● Task requirements: Provide the data again in its entirety, exactly as given.

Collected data
• • • •

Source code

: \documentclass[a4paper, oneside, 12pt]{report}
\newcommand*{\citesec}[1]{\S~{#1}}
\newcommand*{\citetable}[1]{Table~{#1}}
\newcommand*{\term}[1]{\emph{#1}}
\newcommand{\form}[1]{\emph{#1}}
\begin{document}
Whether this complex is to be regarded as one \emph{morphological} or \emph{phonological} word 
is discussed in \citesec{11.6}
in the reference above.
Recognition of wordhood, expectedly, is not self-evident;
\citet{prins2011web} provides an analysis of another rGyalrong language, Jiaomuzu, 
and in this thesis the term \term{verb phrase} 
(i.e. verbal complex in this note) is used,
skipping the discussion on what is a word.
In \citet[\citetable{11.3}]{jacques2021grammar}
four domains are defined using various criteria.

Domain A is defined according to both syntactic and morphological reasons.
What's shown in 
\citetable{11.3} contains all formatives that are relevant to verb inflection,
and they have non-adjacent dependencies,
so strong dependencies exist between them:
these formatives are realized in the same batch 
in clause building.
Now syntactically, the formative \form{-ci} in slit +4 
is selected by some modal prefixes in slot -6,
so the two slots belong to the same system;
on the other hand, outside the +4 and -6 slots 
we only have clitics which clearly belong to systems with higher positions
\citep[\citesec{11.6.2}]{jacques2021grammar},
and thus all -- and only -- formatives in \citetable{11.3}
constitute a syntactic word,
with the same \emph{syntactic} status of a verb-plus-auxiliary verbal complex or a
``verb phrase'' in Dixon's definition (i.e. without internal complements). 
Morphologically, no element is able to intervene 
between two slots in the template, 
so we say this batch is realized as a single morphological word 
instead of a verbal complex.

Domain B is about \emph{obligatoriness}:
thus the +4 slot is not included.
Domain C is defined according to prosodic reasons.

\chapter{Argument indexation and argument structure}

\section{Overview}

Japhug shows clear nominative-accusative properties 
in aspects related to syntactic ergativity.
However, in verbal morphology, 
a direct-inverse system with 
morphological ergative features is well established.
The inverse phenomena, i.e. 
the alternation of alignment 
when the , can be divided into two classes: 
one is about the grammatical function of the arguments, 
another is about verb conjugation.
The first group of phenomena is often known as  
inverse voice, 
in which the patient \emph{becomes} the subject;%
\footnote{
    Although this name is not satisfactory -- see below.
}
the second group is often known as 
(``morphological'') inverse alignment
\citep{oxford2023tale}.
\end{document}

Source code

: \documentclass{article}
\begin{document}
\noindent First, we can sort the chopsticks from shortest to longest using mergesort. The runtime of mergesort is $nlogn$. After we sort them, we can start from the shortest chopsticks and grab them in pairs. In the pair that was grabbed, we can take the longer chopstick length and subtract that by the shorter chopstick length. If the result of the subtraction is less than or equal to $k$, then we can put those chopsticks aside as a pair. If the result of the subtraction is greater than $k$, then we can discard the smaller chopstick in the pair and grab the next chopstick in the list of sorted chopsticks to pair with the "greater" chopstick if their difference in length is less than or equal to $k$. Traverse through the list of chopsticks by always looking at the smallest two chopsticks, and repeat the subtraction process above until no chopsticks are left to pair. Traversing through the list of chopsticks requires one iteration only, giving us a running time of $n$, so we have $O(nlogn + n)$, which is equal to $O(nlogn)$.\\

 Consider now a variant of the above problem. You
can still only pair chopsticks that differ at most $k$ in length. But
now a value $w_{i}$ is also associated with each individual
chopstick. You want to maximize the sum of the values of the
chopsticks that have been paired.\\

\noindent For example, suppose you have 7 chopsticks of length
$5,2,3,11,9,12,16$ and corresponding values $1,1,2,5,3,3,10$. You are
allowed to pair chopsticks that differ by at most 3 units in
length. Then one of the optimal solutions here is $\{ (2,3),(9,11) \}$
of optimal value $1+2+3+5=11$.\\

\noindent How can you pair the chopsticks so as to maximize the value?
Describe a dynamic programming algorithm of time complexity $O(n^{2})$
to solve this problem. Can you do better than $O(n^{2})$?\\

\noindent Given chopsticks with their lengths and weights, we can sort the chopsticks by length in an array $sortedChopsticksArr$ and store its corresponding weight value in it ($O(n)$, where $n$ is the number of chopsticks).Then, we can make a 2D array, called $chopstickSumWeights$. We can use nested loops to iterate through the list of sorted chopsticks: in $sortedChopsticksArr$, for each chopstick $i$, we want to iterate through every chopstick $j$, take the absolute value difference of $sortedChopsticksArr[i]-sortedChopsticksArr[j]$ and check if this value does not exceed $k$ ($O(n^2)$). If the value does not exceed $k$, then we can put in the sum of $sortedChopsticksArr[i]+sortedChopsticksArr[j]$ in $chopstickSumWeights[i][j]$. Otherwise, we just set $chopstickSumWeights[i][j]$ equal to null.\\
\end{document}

• • • •

● Response below:
Source code

: \documentclass[a4paper, oneside, 12pt]{report}
\newcommand*{\citesec}[1]{\S~{#1}}
\newcommand*{\citetable}[1]{Table~{#1}}
\newcommand*{\term}[1]{\emph{#1}}
\newcommand{\form}[1]{\emph{#1}}
\begin{document}
Whether this complex is to be regarded as one \emph{morphological} or \emph{phonological} word 
is discussed in \citesec{11.6}
in the reference above.
Recognition of wordhood, expectedly, is not self-evident;
\citet{prins2011web} provides an analysis of another rGyalrong language, Jiaomuzu, 
and in this thesis the term \term{verb phrase} 
(i.e. verbal complex in this note) is used,
skipping the discussion on what is a word.
In \citet[\citetable{11.3}]{jacques2021grammar}
four domains are defined using various criteria.

Domain A is defined according to both syntactic and morphological reasons.
What's shown in 
\citetable{11.3} contains all formatives that are relevant to verb inflection,
and they have non-adjacent dependencies,
so strong dependencies exist between them:
these formatives are realized in the same batch 
in clause building.
Now syntactically, the formative \form{-ci} in slit +4 
is selected by some modal prefixes in slot -6,
so the two slots belong to the same system;
on the other hand, outside the +4 and -6 slots 
we only have clitics which clearly belong to systems with higher positions
\citep[\citesec{11.6.2}]{jacques2021grammar},
and thus all -- and only -- formatives in \citetable{11.3}
constitute a syntactic word,
with the same \emph{syntactic} status of a verb-plus-auxiliary verbal complex or a
``verb phrase'' in Dixon's definition (i.e. without internal complements). 
Morphologically, no element is able to intervene 
between two slots in the template, 
so we say this batch is realized as a single morphological word 
instead of a verbal complex.

Domain B is about \emph{obligatoriness}:
thus the +4 slot is not included.
Domain C is defined according to prosodic reasons.

\chapter{Argument indexation and argument structure}

\section{Overview}

Japhug shows clear nominative-accusative properties 
in aspects related to syntactic ergativity.
However, in verbal morphology, 
a direct-inverse system with 
morphological ergative features is well established.
The inverse phenomena, i.e. 
the alternation of alignment 
when the , can be divided into two classes: 
one is about the grammatical function of the arguments, 
another is about verb conjugation.
The first group of phenomena is often known as  
inverse voice, 
in which the patient \emph{becomes} the subject;%
\footnote{
    Although this name is not satisfactory -- see below.
}
the second group is often known as 
(``morphological'') inverse alignment
\citep{oxford2023tale}.
\end{document}

Source code

: \documentclass{article}
\begin{document}
\noindent First, we can sort the chopsticks from shortest to longest using mergesort. The runtime of mergesort is $nlogn$. After we sort them, we can start from the shortest chopsticks and grab them in pairs. In the pair that was grabbed, we can take the longer chopstick length and subtract that by the shorter chopstick length. If the result of the subtraction is less than or equal to $k$, then we can put those chopsticks aside as a pair. If the result of the subtraction is greater than $k$, then we can discard the smaller chopstick in the pair and grab the next chopstick in the list of sorted chopsticks to pair with the "greater" chopstick if their difference in length is less than or equal to $k$. Traverse through the list of chopsticks by always looking at the smallest two chopsticks, and repeat the subtraction process above until no chopsticks are left to pair. Traversing through the list of chopsticks requires one iteration only, giving us a running time of $n$, so we have $O(nlogn + n)$, which is equal to $O(nlogn)$.\\

 Consider now a variant of the above problem. You
can still only pair chopsticks that differ at most $k$ in length. But
now a value $w_{i}$ is also associated with each individual
chopstick. You want to maximize the sum of the values of the
chopsticks that have been paired.\\

\noindent For example, suppose you have 7 chopsticks of length
$5,2,3,11,9,12,16$ and corresponding values $1,1,2,5,3,3,10$. You are
allowed to pair chopsticks that differ by at most 3 units in
length. Then one of the optimal solutions here is $\{ (2,3),(9,11) \}$
of optimal value $1+2+3+5=11$.\\

\noindent How can you pair the chopsticks so as to maximize the value?
Describe a dynamic programming algorithm of time complexity $O(n^{2})$
to solve this problem. Can you do better than $O(n^{2})$?\\

\noindent Given chopsticks with their lengths and weights, we can sort the chopsticks by length in an array $sortedChopsticksArr$ and store its corresponding weight value in it ($O(n)$, where $n$ is the number of chopsticks).Then, we can make a 2D array, called $chopstickSumWeights$. We can use nested loops to iterate through the list of sorted chopsticks: in $sortedChopsticksArr$, for each chopstick $i$, we want to iterate through every chopstick $j$, take the absolute value difference of $sortedChopsticksArr[i]-sortedChopsticksArr[j]$ and check if this value does not exceed $k$ ($O(n^2)$). If the value does not exceed $k$, then we can put in the sum of $sortedChopsticksArr[i]+sortedChopsticksArr[j]$ in $chopstickSumWeights[i][j]$. Otherwise, we just set $chopstickSumWeights[i][j]$ equal to null.\\
\end{document}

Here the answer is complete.